MATERIAL FOR THIS TASK
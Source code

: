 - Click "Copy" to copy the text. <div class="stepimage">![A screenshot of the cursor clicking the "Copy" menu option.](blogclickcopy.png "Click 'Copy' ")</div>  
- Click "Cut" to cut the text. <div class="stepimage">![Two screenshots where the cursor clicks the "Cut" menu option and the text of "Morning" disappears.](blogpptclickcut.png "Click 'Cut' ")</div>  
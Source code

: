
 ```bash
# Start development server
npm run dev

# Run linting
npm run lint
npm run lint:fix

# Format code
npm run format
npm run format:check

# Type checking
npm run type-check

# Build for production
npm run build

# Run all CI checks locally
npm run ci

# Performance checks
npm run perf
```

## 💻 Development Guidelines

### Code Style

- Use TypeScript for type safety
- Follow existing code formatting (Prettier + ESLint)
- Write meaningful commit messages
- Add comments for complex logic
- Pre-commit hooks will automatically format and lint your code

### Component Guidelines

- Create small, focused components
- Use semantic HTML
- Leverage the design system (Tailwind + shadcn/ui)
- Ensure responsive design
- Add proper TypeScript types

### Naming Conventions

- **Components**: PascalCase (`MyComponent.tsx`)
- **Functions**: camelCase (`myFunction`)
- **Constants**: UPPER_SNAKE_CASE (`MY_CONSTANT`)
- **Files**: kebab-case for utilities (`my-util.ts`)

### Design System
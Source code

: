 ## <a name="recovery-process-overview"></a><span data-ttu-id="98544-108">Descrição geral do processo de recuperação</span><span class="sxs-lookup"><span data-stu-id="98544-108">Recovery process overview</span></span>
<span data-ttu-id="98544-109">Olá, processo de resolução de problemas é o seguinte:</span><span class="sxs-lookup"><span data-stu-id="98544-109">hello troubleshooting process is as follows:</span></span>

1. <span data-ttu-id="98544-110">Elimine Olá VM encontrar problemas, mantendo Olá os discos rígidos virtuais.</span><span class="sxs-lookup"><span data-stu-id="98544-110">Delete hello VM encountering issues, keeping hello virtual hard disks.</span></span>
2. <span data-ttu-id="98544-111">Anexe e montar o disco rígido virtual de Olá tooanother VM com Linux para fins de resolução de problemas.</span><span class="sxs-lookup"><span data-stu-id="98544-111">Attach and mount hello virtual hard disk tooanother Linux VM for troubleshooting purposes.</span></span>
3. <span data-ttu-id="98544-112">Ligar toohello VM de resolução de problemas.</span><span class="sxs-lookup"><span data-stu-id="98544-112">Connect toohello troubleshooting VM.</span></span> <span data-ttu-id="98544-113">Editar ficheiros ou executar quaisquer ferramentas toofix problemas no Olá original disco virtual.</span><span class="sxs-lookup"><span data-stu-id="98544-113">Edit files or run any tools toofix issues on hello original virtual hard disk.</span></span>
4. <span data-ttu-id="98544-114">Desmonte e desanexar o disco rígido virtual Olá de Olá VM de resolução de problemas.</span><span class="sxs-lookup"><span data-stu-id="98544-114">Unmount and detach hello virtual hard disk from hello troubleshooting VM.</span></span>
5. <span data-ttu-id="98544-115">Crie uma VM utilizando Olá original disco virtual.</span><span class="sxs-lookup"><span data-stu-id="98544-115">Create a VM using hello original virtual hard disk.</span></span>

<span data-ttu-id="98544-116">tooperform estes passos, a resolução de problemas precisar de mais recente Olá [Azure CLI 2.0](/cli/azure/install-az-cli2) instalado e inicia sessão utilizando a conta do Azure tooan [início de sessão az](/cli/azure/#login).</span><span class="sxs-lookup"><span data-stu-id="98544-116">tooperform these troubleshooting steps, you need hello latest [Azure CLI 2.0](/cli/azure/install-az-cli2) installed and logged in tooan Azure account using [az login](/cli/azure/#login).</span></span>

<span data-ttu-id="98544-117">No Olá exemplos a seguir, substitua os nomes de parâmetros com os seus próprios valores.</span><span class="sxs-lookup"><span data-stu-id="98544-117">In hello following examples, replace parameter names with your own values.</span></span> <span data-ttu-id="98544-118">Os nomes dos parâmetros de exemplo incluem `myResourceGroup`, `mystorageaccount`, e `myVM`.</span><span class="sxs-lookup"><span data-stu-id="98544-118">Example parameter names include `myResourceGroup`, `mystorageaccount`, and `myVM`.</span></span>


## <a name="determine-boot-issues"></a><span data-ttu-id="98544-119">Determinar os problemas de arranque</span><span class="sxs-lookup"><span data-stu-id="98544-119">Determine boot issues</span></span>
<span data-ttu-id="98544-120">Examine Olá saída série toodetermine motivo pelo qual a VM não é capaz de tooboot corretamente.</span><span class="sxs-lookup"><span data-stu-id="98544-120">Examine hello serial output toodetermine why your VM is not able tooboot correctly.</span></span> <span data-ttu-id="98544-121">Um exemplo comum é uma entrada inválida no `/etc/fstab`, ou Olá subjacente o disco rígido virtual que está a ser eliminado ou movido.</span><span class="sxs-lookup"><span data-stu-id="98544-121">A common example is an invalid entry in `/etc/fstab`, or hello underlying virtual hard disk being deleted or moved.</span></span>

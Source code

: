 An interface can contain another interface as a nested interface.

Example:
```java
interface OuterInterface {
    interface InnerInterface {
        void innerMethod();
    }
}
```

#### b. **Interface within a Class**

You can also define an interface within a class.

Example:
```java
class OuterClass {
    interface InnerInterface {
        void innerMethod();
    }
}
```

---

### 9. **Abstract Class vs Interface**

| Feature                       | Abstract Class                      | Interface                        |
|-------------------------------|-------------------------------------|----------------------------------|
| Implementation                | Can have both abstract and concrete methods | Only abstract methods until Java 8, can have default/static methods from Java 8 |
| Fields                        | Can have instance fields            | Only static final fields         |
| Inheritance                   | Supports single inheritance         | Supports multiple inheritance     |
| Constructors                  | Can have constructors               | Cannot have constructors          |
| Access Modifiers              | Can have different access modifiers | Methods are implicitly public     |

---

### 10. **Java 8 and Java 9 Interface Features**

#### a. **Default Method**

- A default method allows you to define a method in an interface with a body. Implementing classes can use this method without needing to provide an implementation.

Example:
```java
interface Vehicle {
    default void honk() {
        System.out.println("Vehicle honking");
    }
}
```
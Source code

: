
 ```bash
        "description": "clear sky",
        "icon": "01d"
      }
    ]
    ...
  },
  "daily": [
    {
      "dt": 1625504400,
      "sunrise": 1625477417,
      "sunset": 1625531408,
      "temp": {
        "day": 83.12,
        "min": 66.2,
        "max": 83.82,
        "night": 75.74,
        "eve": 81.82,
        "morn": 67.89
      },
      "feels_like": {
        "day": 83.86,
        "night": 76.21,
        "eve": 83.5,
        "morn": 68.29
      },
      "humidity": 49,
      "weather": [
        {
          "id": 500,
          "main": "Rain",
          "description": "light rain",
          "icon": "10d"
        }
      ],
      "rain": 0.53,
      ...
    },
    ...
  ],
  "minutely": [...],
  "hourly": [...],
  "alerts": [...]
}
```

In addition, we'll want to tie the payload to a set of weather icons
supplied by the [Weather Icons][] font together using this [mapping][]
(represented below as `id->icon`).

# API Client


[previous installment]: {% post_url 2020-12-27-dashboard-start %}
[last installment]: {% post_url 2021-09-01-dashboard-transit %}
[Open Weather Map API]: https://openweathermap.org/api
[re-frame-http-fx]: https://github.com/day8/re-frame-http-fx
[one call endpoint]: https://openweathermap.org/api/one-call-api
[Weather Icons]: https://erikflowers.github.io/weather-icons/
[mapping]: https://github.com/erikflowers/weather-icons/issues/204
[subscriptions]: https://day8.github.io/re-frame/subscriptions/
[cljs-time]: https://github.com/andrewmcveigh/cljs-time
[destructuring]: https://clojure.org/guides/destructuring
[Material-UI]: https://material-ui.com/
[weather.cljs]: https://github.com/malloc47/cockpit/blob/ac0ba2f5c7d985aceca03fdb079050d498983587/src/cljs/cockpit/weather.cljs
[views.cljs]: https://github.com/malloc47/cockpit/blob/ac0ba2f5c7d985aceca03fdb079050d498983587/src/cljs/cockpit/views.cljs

WHAT THE EXERCISE ASKS
Which lines in the data hold the string "installment"? Copy each of them.

ANSWER AREA
[previous installment]: {% post_url 2020-12-27-dashboard-start %}
[last installment]: {% post_url 2021-09-01-dashboard-transit %}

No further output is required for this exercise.